• Your instructions
Extract exactly the range of lines bounded by the line containing "Here is the terminal" and the final line of the listing, both ends included, and no other lines.
--------------------------------------------------
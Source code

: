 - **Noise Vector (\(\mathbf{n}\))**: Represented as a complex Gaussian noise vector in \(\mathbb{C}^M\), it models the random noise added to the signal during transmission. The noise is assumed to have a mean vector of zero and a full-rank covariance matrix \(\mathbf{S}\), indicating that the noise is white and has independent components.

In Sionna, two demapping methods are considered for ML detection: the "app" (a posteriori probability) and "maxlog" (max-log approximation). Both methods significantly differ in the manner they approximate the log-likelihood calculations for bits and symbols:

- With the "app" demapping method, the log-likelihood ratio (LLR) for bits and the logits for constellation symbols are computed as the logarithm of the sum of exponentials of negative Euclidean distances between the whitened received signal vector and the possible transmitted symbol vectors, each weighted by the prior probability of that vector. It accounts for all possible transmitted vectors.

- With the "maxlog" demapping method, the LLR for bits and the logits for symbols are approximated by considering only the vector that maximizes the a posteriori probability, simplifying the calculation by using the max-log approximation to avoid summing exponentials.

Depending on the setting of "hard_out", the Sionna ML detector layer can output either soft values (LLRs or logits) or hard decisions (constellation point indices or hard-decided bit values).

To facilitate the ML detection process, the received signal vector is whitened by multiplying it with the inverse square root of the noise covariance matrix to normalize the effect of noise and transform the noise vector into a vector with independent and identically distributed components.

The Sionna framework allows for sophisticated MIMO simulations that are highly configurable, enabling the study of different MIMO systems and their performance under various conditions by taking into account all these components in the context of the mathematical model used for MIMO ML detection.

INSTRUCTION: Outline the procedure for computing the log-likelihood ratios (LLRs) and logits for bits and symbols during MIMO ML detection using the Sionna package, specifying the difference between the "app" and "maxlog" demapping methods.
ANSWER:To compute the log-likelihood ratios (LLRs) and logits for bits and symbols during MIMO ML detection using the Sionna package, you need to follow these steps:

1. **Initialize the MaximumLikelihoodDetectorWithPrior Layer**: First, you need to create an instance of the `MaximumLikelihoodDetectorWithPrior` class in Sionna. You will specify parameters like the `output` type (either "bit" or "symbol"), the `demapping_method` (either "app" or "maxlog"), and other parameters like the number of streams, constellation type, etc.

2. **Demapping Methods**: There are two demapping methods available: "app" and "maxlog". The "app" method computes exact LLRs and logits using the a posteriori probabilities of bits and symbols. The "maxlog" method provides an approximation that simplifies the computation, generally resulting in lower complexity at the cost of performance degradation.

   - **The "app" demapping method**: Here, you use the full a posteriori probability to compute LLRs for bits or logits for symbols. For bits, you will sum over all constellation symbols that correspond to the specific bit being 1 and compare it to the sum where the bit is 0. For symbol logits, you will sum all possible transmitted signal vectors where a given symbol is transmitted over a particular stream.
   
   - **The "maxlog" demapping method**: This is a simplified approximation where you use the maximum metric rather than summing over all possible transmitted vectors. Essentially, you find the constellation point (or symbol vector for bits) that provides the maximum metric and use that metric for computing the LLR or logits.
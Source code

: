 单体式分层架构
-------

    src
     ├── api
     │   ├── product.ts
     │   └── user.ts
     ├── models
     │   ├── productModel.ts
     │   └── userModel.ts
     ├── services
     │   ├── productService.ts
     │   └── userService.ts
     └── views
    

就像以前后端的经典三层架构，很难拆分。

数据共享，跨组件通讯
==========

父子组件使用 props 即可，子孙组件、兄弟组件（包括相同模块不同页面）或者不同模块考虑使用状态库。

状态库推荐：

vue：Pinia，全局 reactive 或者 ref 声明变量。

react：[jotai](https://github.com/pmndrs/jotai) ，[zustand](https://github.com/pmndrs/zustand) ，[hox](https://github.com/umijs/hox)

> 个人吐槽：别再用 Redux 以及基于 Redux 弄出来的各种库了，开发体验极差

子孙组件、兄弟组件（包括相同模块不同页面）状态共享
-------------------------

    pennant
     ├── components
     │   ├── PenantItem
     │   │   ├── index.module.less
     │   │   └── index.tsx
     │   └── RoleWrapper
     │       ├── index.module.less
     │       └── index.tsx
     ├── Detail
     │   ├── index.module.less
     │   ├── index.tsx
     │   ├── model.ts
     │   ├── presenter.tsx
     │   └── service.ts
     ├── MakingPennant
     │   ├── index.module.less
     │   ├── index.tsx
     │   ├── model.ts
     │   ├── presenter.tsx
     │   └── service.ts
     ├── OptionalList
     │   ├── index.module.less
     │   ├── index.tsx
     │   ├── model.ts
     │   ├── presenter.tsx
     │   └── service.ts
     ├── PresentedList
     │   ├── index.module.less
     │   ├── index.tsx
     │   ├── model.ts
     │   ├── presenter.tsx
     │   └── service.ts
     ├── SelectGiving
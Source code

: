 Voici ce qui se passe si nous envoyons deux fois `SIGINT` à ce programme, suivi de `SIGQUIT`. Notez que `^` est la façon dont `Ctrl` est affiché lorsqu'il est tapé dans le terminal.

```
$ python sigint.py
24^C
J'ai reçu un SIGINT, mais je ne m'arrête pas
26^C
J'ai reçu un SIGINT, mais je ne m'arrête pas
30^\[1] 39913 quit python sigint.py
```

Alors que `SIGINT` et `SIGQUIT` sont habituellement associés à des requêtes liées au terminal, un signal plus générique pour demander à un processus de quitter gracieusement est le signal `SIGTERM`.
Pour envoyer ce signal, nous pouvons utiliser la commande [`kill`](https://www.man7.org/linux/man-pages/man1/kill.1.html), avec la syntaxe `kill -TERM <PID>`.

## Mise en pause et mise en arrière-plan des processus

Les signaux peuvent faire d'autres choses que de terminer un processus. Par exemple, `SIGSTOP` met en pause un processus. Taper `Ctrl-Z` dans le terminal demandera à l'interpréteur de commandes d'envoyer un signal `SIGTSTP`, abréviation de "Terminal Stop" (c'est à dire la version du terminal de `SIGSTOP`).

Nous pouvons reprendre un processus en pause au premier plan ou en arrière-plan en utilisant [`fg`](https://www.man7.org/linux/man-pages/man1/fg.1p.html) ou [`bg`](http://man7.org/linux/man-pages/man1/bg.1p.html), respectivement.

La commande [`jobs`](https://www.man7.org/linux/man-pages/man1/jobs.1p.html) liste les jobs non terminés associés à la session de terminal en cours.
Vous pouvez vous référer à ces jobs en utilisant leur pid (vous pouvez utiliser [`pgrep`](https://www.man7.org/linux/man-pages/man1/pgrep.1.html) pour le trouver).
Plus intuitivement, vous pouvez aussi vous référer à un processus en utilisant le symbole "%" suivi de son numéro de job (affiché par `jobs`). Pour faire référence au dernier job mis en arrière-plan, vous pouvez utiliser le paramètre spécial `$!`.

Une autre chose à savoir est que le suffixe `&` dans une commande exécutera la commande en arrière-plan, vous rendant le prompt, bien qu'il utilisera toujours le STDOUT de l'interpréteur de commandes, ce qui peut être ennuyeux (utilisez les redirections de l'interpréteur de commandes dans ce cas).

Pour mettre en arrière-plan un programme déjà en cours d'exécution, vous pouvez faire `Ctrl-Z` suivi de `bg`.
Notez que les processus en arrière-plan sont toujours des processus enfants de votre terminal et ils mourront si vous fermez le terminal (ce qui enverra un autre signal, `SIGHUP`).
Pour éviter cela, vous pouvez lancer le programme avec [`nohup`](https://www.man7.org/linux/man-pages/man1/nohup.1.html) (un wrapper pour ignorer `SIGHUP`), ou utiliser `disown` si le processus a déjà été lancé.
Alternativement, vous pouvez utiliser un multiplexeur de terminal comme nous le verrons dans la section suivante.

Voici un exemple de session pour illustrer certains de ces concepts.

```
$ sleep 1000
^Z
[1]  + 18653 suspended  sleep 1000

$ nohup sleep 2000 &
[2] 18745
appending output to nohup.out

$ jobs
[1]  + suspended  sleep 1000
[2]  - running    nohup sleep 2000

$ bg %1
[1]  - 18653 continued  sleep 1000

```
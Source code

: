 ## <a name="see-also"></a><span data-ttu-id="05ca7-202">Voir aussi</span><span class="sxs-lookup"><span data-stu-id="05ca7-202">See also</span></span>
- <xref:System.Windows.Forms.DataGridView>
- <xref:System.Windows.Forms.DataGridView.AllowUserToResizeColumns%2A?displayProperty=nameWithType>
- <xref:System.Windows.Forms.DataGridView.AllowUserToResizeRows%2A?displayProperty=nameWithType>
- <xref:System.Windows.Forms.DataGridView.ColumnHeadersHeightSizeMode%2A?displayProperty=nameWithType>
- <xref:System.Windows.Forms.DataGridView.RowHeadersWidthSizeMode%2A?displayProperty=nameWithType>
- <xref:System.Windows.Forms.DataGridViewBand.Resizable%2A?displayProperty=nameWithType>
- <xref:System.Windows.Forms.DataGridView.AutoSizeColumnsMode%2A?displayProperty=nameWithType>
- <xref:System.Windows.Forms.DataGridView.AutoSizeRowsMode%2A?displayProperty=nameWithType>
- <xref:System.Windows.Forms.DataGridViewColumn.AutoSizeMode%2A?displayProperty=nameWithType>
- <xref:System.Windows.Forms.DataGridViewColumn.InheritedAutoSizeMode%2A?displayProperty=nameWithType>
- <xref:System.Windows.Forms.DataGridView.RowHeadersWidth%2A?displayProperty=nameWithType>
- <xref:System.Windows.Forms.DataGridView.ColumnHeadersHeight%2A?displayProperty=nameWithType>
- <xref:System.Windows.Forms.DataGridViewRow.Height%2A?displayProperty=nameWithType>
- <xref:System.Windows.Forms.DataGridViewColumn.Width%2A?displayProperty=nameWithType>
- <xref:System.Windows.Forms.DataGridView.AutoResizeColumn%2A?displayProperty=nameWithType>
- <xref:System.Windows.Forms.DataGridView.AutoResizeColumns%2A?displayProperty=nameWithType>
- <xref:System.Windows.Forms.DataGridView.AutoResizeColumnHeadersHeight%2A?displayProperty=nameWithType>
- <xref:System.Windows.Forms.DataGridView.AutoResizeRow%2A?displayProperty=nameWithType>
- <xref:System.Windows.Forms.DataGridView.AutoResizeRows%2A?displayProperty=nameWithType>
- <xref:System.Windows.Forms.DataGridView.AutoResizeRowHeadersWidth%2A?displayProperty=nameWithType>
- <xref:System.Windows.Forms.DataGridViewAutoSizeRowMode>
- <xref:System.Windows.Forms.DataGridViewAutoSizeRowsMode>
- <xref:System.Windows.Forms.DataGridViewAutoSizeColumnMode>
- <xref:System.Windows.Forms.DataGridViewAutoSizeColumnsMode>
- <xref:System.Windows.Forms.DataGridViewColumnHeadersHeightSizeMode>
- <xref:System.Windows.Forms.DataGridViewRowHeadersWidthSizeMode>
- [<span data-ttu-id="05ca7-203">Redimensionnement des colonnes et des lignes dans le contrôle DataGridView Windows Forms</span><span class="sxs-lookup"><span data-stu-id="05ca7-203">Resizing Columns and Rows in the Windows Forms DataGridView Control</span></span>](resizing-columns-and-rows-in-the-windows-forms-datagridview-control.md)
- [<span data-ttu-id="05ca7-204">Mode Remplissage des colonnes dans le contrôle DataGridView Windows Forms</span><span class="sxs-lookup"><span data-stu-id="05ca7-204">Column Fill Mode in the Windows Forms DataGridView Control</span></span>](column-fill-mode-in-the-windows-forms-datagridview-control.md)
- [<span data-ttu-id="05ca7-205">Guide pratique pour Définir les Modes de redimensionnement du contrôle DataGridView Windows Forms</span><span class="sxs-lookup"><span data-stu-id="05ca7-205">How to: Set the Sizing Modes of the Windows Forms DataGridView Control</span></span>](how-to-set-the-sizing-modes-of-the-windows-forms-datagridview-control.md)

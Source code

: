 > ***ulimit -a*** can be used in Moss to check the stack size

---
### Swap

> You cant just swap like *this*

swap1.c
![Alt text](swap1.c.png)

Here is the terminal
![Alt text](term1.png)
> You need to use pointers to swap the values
--------------------------------------------------
• The answer
Here is the terminal
![Alt text](term1.png)
> You need to use pointers to swap the values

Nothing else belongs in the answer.